In 2012, Merck reported that in the Phase III START trial, tecemotide failed to meet its main goal of significantly improving overall survival in patients with unresectable, locally advanced stage IIIA or IIIB NSCLC who had a response or stable disease after at least two cycles of platinum-based chemoradiotherapy (CRT) delivered concurrently or sequentially. The company said Wednesday that an exploratory analysis of a predefined subgroup in the study showed that patients who received tecemotide after concurrent CRT had median overall survival of 30.8 months versus 20.6 months for those given placebo.
The new trial, called START2, will enrol about 1000 patients with unresectable, locally advanced stage IIIA or IIIB NSCLC who have had a response or stable disease after at least two cycles of platinum-based concurrent CRT. Merck noted that concurrent CRT is the current standard of care for these patients.

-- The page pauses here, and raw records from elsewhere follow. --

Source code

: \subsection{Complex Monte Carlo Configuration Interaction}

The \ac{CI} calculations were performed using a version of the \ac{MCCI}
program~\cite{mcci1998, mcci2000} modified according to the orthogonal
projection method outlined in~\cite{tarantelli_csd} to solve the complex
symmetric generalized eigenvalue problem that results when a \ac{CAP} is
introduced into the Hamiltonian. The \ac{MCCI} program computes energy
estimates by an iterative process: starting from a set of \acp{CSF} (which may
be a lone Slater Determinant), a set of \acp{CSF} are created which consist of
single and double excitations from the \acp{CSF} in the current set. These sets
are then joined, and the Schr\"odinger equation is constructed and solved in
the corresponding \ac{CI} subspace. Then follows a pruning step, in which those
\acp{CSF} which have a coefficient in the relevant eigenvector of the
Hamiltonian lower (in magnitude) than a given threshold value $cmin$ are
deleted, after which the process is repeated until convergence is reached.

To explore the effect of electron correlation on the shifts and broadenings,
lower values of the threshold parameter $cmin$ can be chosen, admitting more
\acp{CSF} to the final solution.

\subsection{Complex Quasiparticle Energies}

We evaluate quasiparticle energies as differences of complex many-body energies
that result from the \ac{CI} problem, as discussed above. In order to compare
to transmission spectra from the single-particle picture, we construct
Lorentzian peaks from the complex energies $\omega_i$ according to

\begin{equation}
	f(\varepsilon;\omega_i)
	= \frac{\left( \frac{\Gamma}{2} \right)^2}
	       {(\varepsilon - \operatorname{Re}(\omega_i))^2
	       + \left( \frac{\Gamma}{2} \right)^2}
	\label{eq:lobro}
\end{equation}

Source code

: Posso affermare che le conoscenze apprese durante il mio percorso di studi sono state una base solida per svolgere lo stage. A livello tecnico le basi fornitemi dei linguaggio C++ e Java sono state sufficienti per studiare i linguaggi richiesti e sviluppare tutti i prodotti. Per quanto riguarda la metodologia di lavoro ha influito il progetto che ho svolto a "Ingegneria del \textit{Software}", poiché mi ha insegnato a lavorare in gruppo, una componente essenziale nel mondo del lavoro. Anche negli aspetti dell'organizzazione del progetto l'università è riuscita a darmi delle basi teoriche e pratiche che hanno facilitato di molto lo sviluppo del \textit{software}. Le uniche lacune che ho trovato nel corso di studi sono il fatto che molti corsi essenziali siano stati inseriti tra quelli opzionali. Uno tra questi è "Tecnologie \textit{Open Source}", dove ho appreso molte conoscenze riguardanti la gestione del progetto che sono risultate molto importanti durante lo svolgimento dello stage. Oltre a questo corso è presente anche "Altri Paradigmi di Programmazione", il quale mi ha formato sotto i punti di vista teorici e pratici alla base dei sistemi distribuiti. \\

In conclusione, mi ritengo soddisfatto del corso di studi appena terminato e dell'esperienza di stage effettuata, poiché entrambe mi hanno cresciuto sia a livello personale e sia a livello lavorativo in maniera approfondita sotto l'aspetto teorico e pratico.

The study, which will be conducted under a special protocol assessment with the FDA, has a main goal of overall survival.
Merck licensed rights to tecemotide from Oncothyreon in 2007, and is co-developing the immunotherapy with Ono Pharmaceutical in Japan. A Phase III trial called INSPIRE is also under way and is currently enrolling 420 patients with unresectable, locally advanced stage III NSCLC in China, Hong Kong, Korea, Singapore and Taiwan.